Though drug development supposes a unique compound can affect a unique disease by addressing a unique target, drug repurposing relies on the principal that “no drug is 100 percent specific, and maybe the targets aren’t as unique either,” Turkson said.
Drugs can produce more than one effect, and proteins can exhibit the same role in multiple disease states. Turkson and colleagues, including those in the Department of Computational Biomedicine, are actively working to leverage AI platforms that can mine drug databases and patient data to identify new opportunities to address cancer.
“Computational data mining will revolutionize the whole concept of drug repurposing, in addition to the entire drug discovery process,” Turkson said.
Safety Remains Priority
Neil Bhowmick, PhD, a cancer researcher whose lab studies the intricacies of drug mechanisms, emphasized the safety and efficiency of studying approved drugs for new conditions.
“My purpose for living is to get drugs to address patients needs,” he said. “The primary benefit of repurposing is you already know if there is any toxicity before you even touch the medication.
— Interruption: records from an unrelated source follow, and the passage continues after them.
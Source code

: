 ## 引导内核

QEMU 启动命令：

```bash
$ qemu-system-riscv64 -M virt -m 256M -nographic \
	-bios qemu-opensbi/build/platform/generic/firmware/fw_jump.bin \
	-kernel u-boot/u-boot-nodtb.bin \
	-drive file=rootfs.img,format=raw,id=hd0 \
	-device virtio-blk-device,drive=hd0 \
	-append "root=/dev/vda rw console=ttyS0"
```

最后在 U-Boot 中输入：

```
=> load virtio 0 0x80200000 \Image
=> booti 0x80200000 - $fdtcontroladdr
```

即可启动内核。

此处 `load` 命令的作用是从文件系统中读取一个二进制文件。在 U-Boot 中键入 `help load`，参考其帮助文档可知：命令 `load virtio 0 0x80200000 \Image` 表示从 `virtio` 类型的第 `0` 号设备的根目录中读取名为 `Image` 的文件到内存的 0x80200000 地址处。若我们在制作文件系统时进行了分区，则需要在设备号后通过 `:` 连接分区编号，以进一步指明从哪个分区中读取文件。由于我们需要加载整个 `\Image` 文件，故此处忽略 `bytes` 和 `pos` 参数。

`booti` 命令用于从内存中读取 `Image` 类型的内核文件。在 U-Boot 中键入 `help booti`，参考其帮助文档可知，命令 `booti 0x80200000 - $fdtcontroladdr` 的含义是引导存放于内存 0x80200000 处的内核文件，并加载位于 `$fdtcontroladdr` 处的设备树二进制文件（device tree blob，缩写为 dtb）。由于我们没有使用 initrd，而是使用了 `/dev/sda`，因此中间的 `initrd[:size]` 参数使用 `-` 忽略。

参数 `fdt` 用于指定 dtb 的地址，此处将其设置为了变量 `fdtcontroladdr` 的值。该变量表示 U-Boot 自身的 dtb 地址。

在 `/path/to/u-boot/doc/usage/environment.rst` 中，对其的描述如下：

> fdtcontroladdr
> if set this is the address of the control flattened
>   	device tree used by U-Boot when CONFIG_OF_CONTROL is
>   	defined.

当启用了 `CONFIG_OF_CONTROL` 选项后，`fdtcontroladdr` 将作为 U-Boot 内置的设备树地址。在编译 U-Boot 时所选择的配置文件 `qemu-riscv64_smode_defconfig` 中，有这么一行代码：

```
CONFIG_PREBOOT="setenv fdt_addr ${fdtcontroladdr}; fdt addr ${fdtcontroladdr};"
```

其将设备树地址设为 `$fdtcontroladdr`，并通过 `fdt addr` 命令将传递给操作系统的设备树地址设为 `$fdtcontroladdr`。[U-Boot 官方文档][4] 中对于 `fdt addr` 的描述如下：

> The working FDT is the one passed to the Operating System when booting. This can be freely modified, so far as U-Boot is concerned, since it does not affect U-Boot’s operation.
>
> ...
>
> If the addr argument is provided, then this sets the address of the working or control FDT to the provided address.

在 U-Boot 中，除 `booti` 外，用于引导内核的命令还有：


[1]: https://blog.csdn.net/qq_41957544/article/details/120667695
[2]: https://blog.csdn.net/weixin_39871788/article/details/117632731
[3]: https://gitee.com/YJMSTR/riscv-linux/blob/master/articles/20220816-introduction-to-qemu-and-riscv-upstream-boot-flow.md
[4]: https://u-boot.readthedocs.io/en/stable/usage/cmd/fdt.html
Everything has a side effect—with repurposed drugs, you can manage it from the get-go.”
Nicholas Tatonetti, PhD, vice chair of Operations in the Department of Computational Biomedicine, whose work focuses on identifying drug side effects and drug interactions in understudied populations, expressed excitement about the findings, but cautions that repurposed drugs are often studied at a higher dose, increasing the risk of toxicity and side effects.
“Leveraging a compound for unintended targets is not optimal, since the drug was designed for something specific,” he said. “Often, higher dosing is the tweak, which causes an unstudied impact on organs, like the liver.”
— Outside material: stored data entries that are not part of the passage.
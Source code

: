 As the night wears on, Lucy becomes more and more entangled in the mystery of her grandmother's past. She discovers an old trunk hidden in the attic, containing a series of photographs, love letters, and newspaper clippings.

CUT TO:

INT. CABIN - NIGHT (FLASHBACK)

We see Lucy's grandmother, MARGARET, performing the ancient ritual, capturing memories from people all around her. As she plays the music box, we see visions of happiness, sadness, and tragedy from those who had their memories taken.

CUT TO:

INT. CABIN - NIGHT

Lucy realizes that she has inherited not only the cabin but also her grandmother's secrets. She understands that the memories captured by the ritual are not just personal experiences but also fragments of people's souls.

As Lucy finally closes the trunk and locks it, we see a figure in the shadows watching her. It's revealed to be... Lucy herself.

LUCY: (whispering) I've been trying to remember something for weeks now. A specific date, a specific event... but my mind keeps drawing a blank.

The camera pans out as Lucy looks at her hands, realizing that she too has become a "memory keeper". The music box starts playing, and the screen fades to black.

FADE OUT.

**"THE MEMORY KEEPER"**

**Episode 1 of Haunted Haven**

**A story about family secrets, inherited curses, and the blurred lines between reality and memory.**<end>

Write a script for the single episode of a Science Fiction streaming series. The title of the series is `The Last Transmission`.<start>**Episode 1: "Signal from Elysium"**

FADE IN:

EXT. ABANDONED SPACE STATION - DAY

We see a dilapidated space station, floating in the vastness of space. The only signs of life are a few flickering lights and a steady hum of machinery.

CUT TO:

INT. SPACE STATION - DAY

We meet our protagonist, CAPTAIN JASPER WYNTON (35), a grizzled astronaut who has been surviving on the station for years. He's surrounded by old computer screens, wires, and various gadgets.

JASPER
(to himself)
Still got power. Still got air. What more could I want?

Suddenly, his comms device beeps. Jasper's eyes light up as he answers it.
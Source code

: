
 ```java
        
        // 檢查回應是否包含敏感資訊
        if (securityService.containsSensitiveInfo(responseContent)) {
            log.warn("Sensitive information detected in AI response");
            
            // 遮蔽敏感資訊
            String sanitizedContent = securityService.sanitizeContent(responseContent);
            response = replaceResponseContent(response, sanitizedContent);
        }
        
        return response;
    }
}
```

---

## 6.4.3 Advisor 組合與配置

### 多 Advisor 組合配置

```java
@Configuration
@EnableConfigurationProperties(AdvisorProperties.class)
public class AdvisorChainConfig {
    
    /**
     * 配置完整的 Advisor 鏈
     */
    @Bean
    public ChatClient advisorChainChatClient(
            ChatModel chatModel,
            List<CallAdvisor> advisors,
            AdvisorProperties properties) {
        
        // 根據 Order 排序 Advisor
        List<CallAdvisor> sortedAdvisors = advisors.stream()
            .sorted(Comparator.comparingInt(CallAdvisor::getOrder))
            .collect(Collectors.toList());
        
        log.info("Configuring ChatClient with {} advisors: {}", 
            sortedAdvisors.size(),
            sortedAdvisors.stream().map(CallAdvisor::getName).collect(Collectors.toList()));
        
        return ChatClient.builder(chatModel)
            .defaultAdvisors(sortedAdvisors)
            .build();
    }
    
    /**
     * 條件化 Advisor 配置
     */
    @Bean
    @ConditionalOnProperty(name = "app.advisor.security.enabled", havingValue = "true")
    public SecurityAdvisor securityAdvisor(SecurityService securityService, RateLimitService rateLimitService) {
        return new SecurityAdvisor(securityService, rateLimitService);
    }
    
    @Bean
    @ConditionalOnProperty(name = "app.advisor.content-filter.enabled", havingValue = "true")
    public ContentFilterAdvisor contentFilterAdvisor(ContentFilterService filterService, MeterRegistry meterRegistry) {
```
Turkson agreed that safety standards in drug repurposing trials are paramount—and offers the possibility that existing compounds can work on unintended targets at smaller doses, too.
The Mission Is a Cure
For its part, the FDA recently established a repository for the reporting of potential new uses for existing drugs. The database might be especially useful for collecting information about drug repurposing efforts for rare or infectious diseases for which there are no approved therapies.
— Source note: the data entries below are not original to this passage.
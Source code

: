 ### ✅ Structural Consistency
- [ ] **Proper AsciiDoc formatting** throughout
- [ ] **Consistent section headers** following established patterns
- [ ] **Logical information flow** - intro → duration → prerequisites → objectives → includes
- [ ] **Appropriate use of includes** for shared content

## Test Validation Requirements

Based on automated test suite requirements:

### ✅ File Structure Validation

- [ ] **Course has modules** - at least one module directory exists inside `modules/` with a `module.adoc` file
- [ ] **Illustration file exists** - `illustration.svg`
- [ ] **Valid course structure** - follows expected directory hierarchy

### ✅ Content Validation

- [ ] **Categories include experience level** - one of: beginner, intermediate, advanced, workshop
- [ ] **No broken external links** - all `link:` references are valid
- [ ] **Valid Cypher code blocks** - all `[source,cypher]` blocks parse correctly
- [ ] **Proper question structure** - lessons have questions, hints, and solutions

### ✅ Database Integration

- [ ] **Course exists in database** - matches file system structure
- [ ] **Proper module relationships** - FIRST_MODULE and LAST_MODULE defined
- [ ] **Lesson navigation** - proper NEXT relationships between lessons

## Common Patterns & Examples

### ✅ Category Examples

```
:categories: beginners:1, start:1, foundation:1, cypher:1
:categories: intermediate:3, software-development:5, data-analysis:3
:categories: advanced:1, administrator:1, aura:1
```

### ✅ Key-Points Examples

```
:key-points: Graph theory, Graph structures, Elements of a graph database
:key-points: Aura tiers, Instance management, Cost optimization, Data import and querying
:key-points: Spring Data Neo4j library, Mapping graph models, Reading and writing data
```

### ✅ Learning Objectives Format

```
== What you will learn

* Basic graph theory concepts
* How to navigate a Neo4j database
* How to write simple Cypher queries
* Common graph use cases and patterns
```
Gong said the opportunity to quickly repurpose a drug with known safety is a boon, especially in the study of aggressive disease with limited treatment.
“If you’re doing research not aiming to find a cure, that’s the wrong mission,” he said. “A patient with pancreatic cancer doesn’t have time to wait years for a new compound to be approved. The most exquisite part of our trial is that it’s not just another chemo with its own side effects. This substance is organic and natural—we’re just using an FDA-approved version in higher doses than you get on the shelf.”